Sat Dec 29 17:55:32 PST 2018

easyaspi314 planned changes to this revision.
easyaspi314 marked 3 inline comments as done.
easyaspi314 added a comment.

I am going to add constant interleaving, more tests, and call it done. I think that `twomul` and interleaved loads are much smaller and lower priority optimizations, and something I am not comfortable enough to do myself.

================
Comment at: lib/Target/ARM/ARMISelLowering.cpp:7465
+        KnownBits topKnown = DAG.computeKnownBits(top);
+        KnownBits botKnown = DAG.computeKnownBits(bot);
+
----------------
efriedma wrote:
> Alternatively, we could try to handle simplifications by adding a DAGCombine for VSHRu and VMULLu nodes with constant operands, instead of trying to avoid emitting them.  The end result is roughly the same (it's probably unlikely to construct a trivial VSHRu or VMULLu any other way), but it might be easier to understand.  But I guess it would get tricky if we tried to emit the form using "vrev64".  Probably okay as-is.
> 
> Needs more test coverage for various cases where the upper/lower half an operand is zero.
This is the exact same method used in X86ISelLowering.cpp/LowerMUL, except for the early return to work around missing optimizations later on.

If we use the `twomul`/`vrev64` version, we would only use it if none of them are zero and none could be pre-interleaved.

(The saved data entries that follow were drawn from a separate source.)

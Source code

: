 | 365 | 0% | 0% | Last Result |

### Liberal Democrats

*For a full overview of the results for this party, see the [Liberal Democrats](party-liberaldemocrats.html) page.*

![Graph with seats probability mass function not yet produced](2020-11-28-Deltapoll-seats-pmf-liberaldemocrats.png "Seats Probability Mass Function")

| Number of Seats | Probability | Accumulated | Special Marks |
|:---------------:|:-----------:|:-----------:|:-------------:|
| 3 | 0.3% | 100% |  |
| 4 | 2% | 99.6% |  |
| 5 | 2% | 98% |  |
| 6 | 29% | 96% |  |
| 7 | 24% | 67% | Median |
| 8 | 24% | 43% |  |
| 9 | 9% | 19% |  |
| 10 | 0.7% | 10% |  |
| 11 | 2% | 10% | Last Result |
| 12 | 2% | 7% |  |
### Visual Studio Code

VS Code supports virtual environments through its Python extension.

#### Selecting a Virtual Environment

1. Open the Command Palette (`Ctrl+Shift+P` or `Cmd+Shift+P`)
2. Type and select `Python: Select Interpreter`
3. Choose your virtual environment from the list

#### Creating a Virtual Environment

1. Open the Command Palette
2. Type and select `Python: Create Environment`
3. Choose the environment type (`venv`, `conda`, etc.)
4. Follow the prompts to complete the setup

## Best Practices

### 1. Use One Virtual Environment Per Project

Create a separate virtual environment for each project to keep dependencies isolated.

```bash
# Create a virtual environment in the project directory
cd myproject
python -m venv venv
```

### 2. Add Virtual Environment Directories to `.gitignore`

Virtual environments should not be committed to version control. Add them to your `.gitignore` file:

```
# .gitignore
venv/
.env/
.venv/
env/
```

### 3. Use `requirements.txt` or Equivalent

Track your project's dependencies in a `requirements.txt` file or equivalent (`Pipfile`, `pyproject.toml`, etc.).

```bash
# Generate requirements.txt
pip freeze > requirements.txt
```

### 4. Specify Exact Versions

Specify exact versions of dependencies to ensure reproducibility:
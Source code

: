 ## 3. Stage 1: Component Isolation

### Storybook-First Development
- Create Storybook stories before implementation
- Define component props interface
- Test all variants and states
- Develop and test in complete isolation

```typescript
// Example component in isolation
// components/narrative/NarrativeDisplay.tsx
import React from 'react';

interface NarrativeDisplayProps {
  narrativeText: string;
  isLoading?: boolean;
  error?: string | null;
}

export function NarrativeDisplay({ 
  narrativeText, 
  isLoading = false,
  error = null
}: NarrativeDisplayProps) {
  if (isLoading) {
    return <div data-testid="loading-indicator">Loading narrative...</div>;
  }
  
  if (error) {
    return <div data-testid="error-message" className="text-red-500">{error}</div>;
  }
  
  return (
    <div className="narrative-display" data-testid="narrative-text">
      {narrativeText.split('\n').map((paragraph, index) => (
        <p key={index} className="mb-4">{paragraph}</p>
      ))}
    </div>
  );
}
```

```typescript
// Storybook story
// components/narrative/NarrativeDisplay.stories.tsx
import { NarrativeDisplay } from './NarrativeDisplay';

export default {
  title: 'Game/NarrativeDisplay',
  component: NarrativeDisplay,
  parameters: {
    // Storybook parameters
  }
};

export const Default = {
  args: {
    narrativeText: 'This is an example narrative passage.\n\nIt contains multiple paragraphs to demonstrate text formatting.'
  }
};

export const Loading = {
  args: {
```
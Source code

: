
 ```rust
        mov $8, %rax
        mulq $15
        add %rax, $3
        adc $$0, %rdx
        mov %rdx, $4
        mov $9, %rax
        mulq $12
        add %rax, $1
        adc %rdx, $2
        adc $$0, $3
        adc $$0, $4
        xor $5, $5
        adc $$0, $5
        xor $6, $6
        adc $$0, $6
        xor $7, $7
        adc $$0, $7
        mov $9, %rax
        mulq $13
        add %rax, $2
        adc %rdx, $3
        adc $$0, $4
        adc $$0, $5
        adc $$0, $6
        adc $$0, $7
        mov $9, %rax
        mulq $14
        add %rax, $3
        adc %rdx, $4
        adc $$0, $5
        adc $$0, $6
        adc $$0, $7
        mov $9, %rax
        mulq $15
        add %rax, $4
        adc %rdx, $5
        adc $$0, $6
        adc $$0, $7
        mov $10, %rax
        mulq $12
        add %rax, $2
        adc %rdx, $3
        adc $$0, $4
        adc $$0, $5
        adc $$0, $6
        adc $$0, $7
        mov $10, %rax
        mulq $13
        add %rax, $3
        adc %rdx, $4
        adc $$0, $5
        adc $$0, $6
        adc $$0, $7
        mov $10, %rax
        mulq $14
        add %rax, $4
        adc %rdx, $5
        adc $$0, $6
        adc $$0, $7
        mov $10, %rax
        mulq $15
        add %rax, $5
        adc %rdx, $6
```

Once things get interleaved and/or we eliminate one of the multiplies, we lose the benefit.

================
Comment at: lib/Target/ARM/ARMTargetTransformInfo.cpp:528
+    { ISD::UMULO, MVT::v2i64, 11},
+    { ISD::SMULO, MVT::v2i64, 11},
   };
----------------
efriedma wrote:
> Did you really mean UMULO (llvm.umul.with.overflow)?  I mean, I guess it's theoretically possible to implement, but I think we'll just scalarize it at the moment.
> 
> (The cost model changes need test coverage in test/Analysis/CostModel/ARM/ .)
Oh yeah, I did that wrong. Should be normal multiply.

================
Comment at: test/CodeGen/ARM/vmul.ll:69
+;CHECK: vld1.64         {d20, d21}, [r0]
+;CHECK; vand            q8, q10, q8
+;CHECK: vmovn.i64       d18, q9
----------------
craig.topper wrote:
> efriedma wrote:
> > DAGCombine should be able to catch the redundant AND... but it looks like DAGCombiner::visitTRUNCATE doesn't try to handle demanded bits for vectors.  (I guess it didn't get updated when other operations got support for vector operands?)
> PR39689 mentions this is disabled for vectors. Maybe @rksimon or @spatel are working on it?
That would explain why it was choking on this when X86 does not.

Repository:
  rL LLVM

CHANGES SINCE LAST ACTION
  https://reviews.llvm.org/D56118/new/

https://reviews.llvm.org/D56118